[Rendered images with source text]
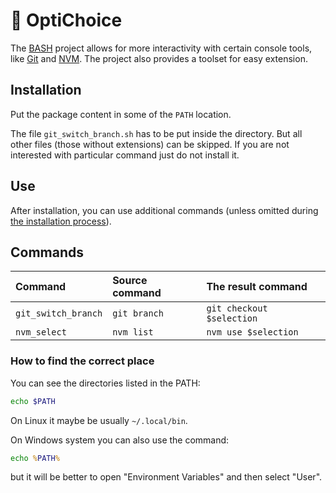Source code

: # 💬 OptiChoice

The [BASH](https://www.gnu.org/software/bash/manual/bash.html#What-is-Bash_003f) project allows for more interactivity with certain console tools, like [Git](https://git-scm.com/) and [NVM](https://github.com/nvm-sh/nvm).
The project also provides a toolset for easy extension.

## Installation

Put the package content in some of the `PATH` location.

The file `git_switch_branch.sh` has to be put inside the directory. But all other files (those without extensions) can be skipped. If you are not interested with particular command just do not install it.

## Use

After installation, you can use additional commands (unless omitted during [the installation process](#installation)).

## Commands

| Command               | Source command | The result command       |
|:----------------------|:---------------|:-------------------------|
| `git_switch_branch`   |`git branch`    |`git checkout $selection` |
| `nvm_select`          |`nvm list`      |`nvm use $selection`      |

### How to find the correct place

You can see the directories listed in the PATH:

```sh
echo $PATH
```

On Linux it maybe be usually `~/.local/bin`.

On Windows system you can also use the command:

```bat
echo %PATH%
```

but it will be better to open "Environment Variables" and then select "User".
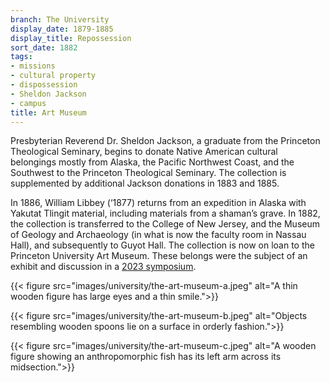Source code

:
 ```yaml
---
branch: The University
display_date: 1879-1885
display_title: Repossession
sort_date: 1882
tags:
- missions
- cultural property
- dispossession
- Sheldon Jackson
- campus
title: Art Museum
---
```


Presbyterian Reverend Dr. Sheldon Jackson, a graduate from the Princeton Theological Seminary, begins to donate Native American cultural belongings mostly from Alaska, the Pacific Northwest Coast, and the Southwest to the Princeton Theological Seminary. The collection is supplemented by additional Jackson donations in 1883 and 1885.

In 1886, William Libbey (‘1877) returns from an expedition in Alaska with Yakutat Tlingit material, including materials from a shaman’s grave. In 1882, the collection is transferred to the College of New Jersey, and the Museum of Geology and Archaeology (in what is now the faculty room in Nassau Hall), and subsequently to Guyot Hall. The collection is now on loan to the Princeton University Art Museum. These belongs were the subject of an exhibit and discussion in a [2023 symposium](https://humanities.princeton.edu/event/tlingit-art-spirit-and-ancestry-healing-histories-of-dispossession/).


{{< figure src="images/university/the-art-museum-a.jpeg" alt="A thin wooden figure has large eyes and a thin smile.">}}


{{< figure src="images/university/the-art-museum-b.jpeg" alt="Objects resembling wooden spoons lie on a surface in orderly fashion.">}}


{{< figure src="images/university/the-art-museum-c.jpeg" alt="A wooden figure showing an anthropomorphic fish has its left arm across its midsection.">}}
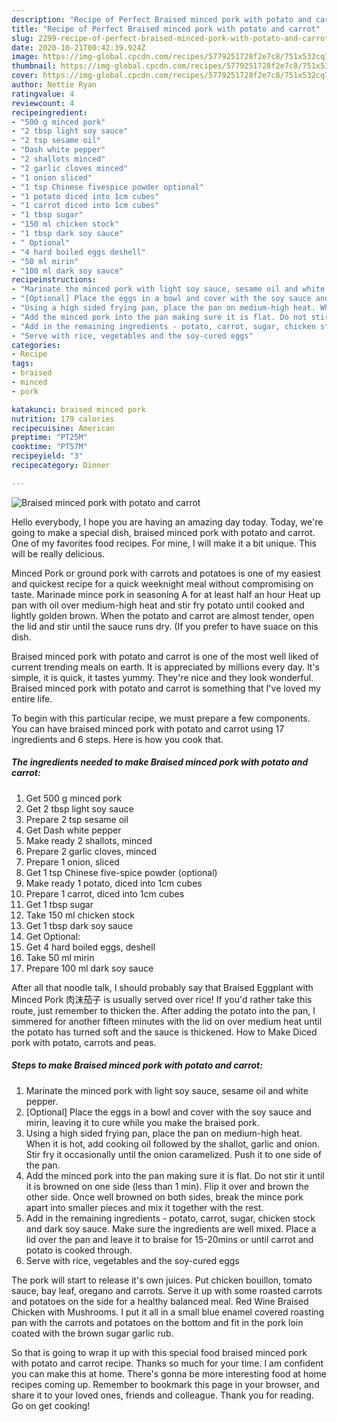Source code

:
 ```yaml
---
description: "Recipe of Perfect Braised minced pork with potato and carrot"
title: "Recipe of Perfect Braised minced pork with potato and carrot"
slug: 2299-recipe-of-perfect-braised-minced-pork-with-potato-and-carrot
date: 2020-10-21T00:42:39.924Z
image: https://img-global.cpcdn.com/recipes/5779251728f2e7c8/751x532cq70/braised-minced-pork-with-potato-and-carrot-recipe-main-photo.jpg
thumbnail: https://img-global.cpcdn.com/recipes/5779251728f2e7c8/751x532cq70/braised-minced-pork-with-potato-and-carrot-recipe-main-photo.jpg
cover: https://img-global.cpcdn.com/recipes/5779251728f2e7c8/751x532cq70/braised-minced-pork-with-potato-and-carrot-recipe-main-photo.jpg
author: Nettie Ryan
ratingvalue: 4
reviewcount: 4
recipeingredient:
- "500 g minced pork"
- "2 tbsp light soy sauce"
- "2 tsp sesame oil"
- "Dash white pepper"
- "2 shallots minced"
- "2 garlic cloves minced"
- "1 onion sliced"
- "1 tsp Chinese fivespice powder optional"
- "1 potato diced into 1cm cubes"
- "1 carrot diced into 1cm cubes"
- "1 tbsp sugar"
- "150 ml chicken stock"
- "1 tbsp dark soy sauce"
- " Optional"
- "4 hard boiled eggs deshell"
- "50 ml mirin"
- "100 ml dark soy sauce"
recipeinstructions:
- "Marinate the minced pork with light soy sauce, sesame oil and white pepper."
- "[Optional] Place the eggs in a bowl and cover with the soy sauce and mirin, leaving it to cure while you make the braised pork."
- "Using a high sided frying pan, place the pan on medium-high heat. When it is hot, add cooking oil followed by the shallot, garlic and onion. Stir fry it occasionally until the onion caramelized. Push it to one side of the pan."
- "Add the minced pork into the pan making sure it is flat. Do not stir it until it is browned on one side (less than 1 min). Flip it over and brown the other side. Once well browned on both sides, break the mince pork apart into smaller pieces and mix it together with the rest."
- "Add in the remaining ingredients - potato, carrot, sugar, chicken stock and dark soy sauce. Make sure the ingredients are well mixed. Place a lid over the pan and leave it to braise for 15-20mins or until carrot and potato is cooked through."
- "Serve with rice, vegetables and the soy-cured eggs"
categories:
- Recipe
tags:
- braised
- minced
- pork

katakunci: braised minced pork 
nutrition: 179 calories
recipecuisine: American
preptime: "PT25M"
cooktime: "PT57M"
recipeyield: "3"
recipecategory: Dinner

---
```



![Braised minced pork with potato and carrot](https://img-global.cpcdn.com/recipes/5779251728f2e7c8/751x532cq70/braised-minced-pork-with-potato-and-carrot-recipe-main-photo.jpg)

Hello everybody, I hope you are having an amazing day today. Today, we're going to make a special dish, braised minced pork with potato and carrot. One of my favorites food recipes. For mine, I will make it a bit unique. This will be really delicious.

Minced Pork or ground pork with carrots and potatoes is one of my easiest and quickest recipe for a quick weeknight meal without compromising on taste. Marinade mince pork in seasoning A for at least half an hour Heat up pan with oil over medium-high heat and stir fry potato until cooked and lightly golden brown. When the potato and carrot are almost tender, open the lid and stir until the sauce runs dry. (If you prefer to have suace on this dish.

Braised minced pork with potato and carrot is one of the most well liked of current trending meals on earth. It is appreciated by millions every day. It's simple, it is quick, it tastes yummy. They're nice and they look wonderful. Braised minced pork with potato and carrot is something that I've loved my entire life.


To begin with this particular recipe, we must prepare a few components. You can have braised minced pork with potato and carrot using 17 ingredients and 6 steps. Here is how you cook that.

<!--inarticleads1-->

##### The ingredients needed to make Braised minced pork with potato and carrot:

1. Get 500 g minced pork
1. Get 2 tbsp light soy sauce
1. Prepare 2 tsp sesame oil
1. Get Dash white pepper
1. Make ready 2 shallots, minced
1. Prepare 2 garlic cloves, minced
1. Prepare 1 onion, sliced
1. Get 1 tsp Chinese five-spice powder (optional)
1. Make ready 1 potato, diced into 1cm cubes
1. Prepare 1 carrot, diced into 1cm cubes
1. Get 1 tbsp sugar
1. Take 150 ml chicken stock
1. Get 1 tbsp dark soy sauce
1. Get  Optional:
1. Get 4 hard boiled eggs, deshell
1. Take 50 ml mirin
1. Prepare 100 ml dark soy sauce


After all that noodle talk, I should probably say that Braised Eggplant with Minced Pork 肉沫茄子 is usually served over rice! If you&#39;d rather take this route, just remember to thicken the. After adding the potato into the pan, I simmered for another fifteen minutes with the lid on over medium heat until the potato has turned soft and the sauce is thickened. How to Make Diced pork with potato, carrots and peas. 

<!--inarticleads2-->

##### Steps to make Braised minced pork with potato and carrot:

1. Marinate the minced pork with light soy sauce, sesame oil and white pepper.
1. [Optional] Place the eggs in a bowl and cover with the soy sauce and mirin, leaving it to cure while you make the braised pork.
1. Using a high sided frying pan, place the pan on medium-high heat. When it is hot, add cooking oil followed by the shallot, garlic and onion. Stir fry it occasionally until the onion caramelized. Push it to one side of the pan.
1. Add the minced pork into the pan making sure it is flat. Do not stir it until it is browned on one side (less than 1 min). Flip it over and brown the other side. Once well browned on both sides, break the mince pork apart into smaller pieces and mix it together with the rest.
1. Add in the remaining ingredients - potato, carrot, sugar, chicken stock and dark soy sauce. Make sure the ingredients are well mixed. Place a lid over the pan and leave it to braise for 15-20mins or until carrot and potato is cooked through.
1. Serve with rice, vegetables and the soy-cured eggs


The pork will start to release it&#39;s own juices. Put chicken bouillon, tomato sauce, bay leaf, oregano and carrots. Serve it up with some roasted carrots and potatoes on the side for a healthy balanced meal. Red Wine Braised Chicken with Mushrooms. I put it all in a small blue enamel covered roasting pan with the carrots and potatoes on the bottom and fit in the pork loin coated with the brown sugar garlic rub. 

So that is going to wrap it up with this special food braised minced pork with potato and carrot recipe. Thanks so much for your time. I am confident you can make this at home. There's gonna be more interesting food at home recipes coming up. Remember to bookmark this page in your browser, and share it to your loved ones, friends and colleague. Thank you for reading. Go on get cooking!
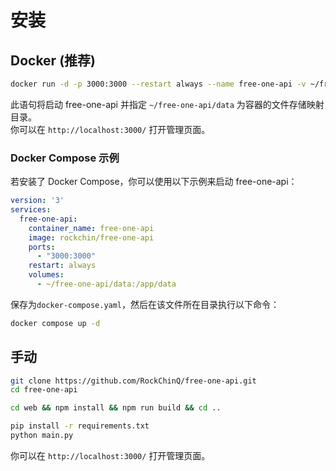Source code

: # 安装

## Docker (推荐)

```bash
docker run -d -p 3000:3000 --restart always --name free-one-api -v ~/free-one-api/data:/app/data rockchin/free-one-api
```

此语句将启动 free-one-api 并指定 `~/free-one-api/data` 为容器的文件存储映射目录。  
你可以在 `http://localhost:3000/` 打开管理页面。

### Docker Compose 示例

若安装了 Docker Compose，你可以使用以下示例来启动 free-one-api：

```yaml
version: '3'
services:
  free-one-api:
    container_name: free-one-api
    image: rockchin/free-one-api
    ports:
      - "3000:3000"
    restart: always
    volumes:
      - ~/free-one-api/data:/app/data
```

保存为`docker-compose.yaml`，然后在该文件所在目录执行以下命令：

```bash
docker compose up -d
```

## 手动

```bash
git clone https://github.com/RockChinQ/free-one-api.git
cd free-one-api

cd web && npm install && npm run build && cd ..

pip install -r requirements.txt
python main.py
```

你可以在 `http://localhost:3000/` 打开管理页面。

Exercise prompt - Give the lines again exactly, starting where the entries begin and stopping once the line with "Put the package" is included; pictures are not copied.

Result of this task -
Source code

: # 💬 OptiChoice

The [BASH](https://www.gnu.org/software/bash/manual/bash.html#What-is-Bash_003f) project allows for more interactivity with certain console tools, like [Git](https://git-scm.com/) and [NVM](https://github.com/nvm-sh/nvm).
The project also provides a toolset for easy extension.

## Installation

Put the package content in some of the `PATH` location.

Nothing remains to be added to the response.